ジーン・中園 (日経BP出版センター 1994年)
2009/7/29更新 016号
工場エッセイ、とも言うべき珍しい本である。それも、製品ではなく、原材料の工場だ。
著者は<マクドナルド>で「クォリティアシュアランス(品質保証)部」に所属していた。業務内容は「日本および海外にある提携の食品・紙製品製造工場を訪問し、マクドナルド社の原材料が定められた規格通りに製造されているかどうかの確認をする」。

工場、とひとくちに言っても、内容はさまざま。はたらく人間も、現場関係者もいれば、オフィスの管理者もいる。
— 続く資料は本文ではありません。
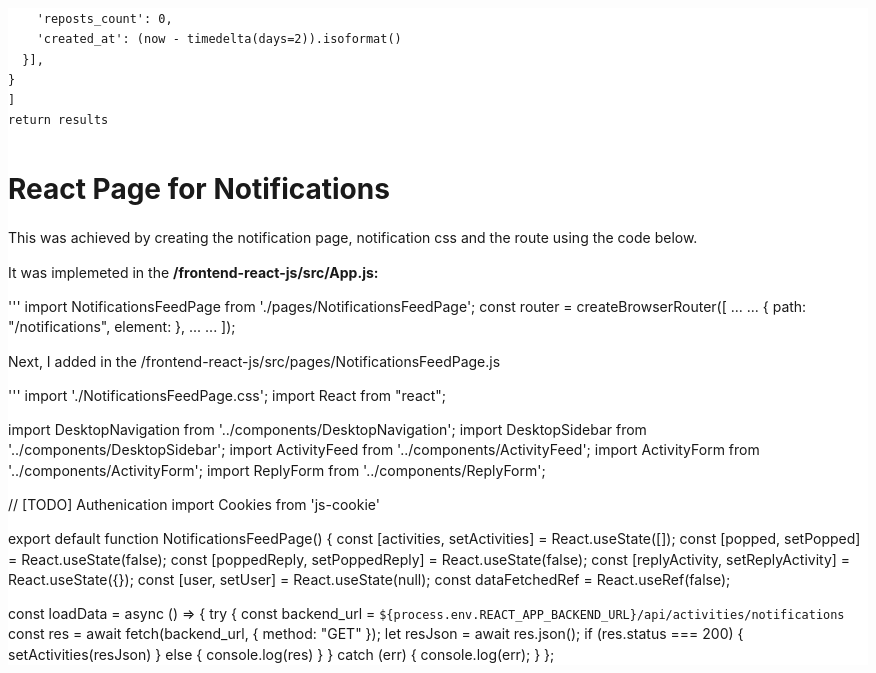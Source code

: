         'reposts_count': 0,
        'created_at': (now - timedelta(days=2)).isoformat()
      }],
    }
    ]
    return results
    
# React Page for Notifications

This was achieved by creating the notification page, notification css and the route using the code below.

It was implemeted in the **/frontend-react-js/src/App.js:**

'''
   import NotificationsFeedPage from './pages/NotificationsFeedPage';
   const router = createBrowserRouter([
  ...
  ...
  {
    path: "/notifications",
    element: <NotificationsFeedPage />
  },
  ...
  ...
]);

Next, I added in the /frontend-react-js/src/pages/NotificationsFeedPage.js

'''
    import './NotificationsFeedPage.css';
    import React from "react";

import DesktopNavigation  from '../components/DesktopNavigation';
import DesktopSidebar     from '../components/DesktopSidebar';
import ActivityFeed from '../components/ActivityFeed';
import ActivityForm from '../components/ActivityForm';
import ReplyForm from '../components/ReplyForm';

// [TODO] Authenication
import Cookies from 'js-cookie'

export default function NotificationsFeedPage() {
  const [activities, setActivities] = React.useState([]);
  const [popped, setPopped] = React.useState(false);
  const [poppedReply, setPoppedReply] = React.useState(false);
  const [replyActivity, setReplyActivity] = React.useState({});
  const [user, setUser] = React.useState(null);
  const dataFetchedRef = React.useRef(false);

  const loadData = async () => {
    try {
      const backend_url = `${process.env.REACT_APP_BACKEND_URL}/api/activities/notifications`
      const res = await fetch(backend_url, {
        method: "GET"
      });
      let resJson = await res.json();
      if (res.status === 200) {
        setActivities(resJson)
      } else {
        console.log(res)
      }
    } catch (err) {
      console.log(err);
    }
  };
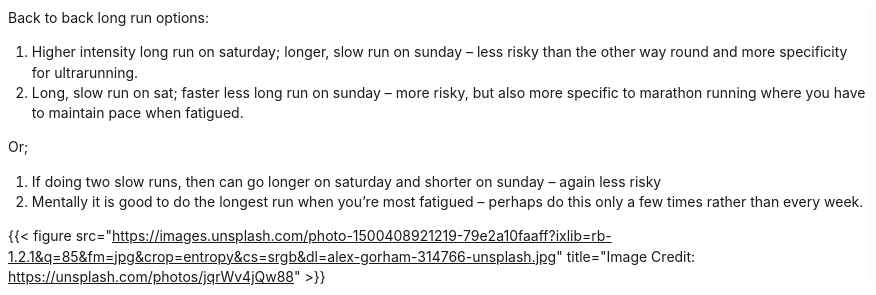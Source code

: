 Back to back long run options:

1. Higher intensity long run on saturday; longer, slow run on sunday – less risky than the other way round and more specificity for ultrarunning.
2. Long, slow run on sat; faster less long run on sunday – more risky, but also more specific to marathon running where you have to maintain pace when fatigued.

Or;

1. If doing two slow runs, then can go longer on saturday and shorter on sunday – again less risky
2. Mentally it is good to do the longest run when you’re most fatigued – perhaps do this only a few times rather than every week.

{{< figure src="https://images.unsplash.com/photo-1500408921219-79e2a10faaff?ixlib=rb-1.2.1&q=85&fm=jpg&crop=entropy&cs=srgb&dl=alex-gorham-314766-unsplash.jpg" title="Image Credit: https://unsplash.com/photos/jqrWv4jQw88" >}}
彼らと会いつつ、日々、著者は工場を見回り、よりよい状態へ導いていくわけだ。
コラム式にサラサラと綴られる内容はどれもわかりやすく、なんだか平板な気がするかも。が、実は結構考えさせられる話で、食品の工場でもエラく杜撰で不衛生なところもあるし、このエコな時代にずいぶんとムダをしているところもあるのだ。
「事件は現場で起きてるんだ!」じゃないけど、まさに「現場」で、そういったコマカイ指示を出して歩くのはさぞかし大変だろう。しかしこれからの時代、エコロジー・品質・経費削減のどの点から考えても、工場や物流といった地味な部分を大切にする会社は強いと思うのだ。
メーカーへの就職を考えている方は、会社選びにも本書を役立ててほしい。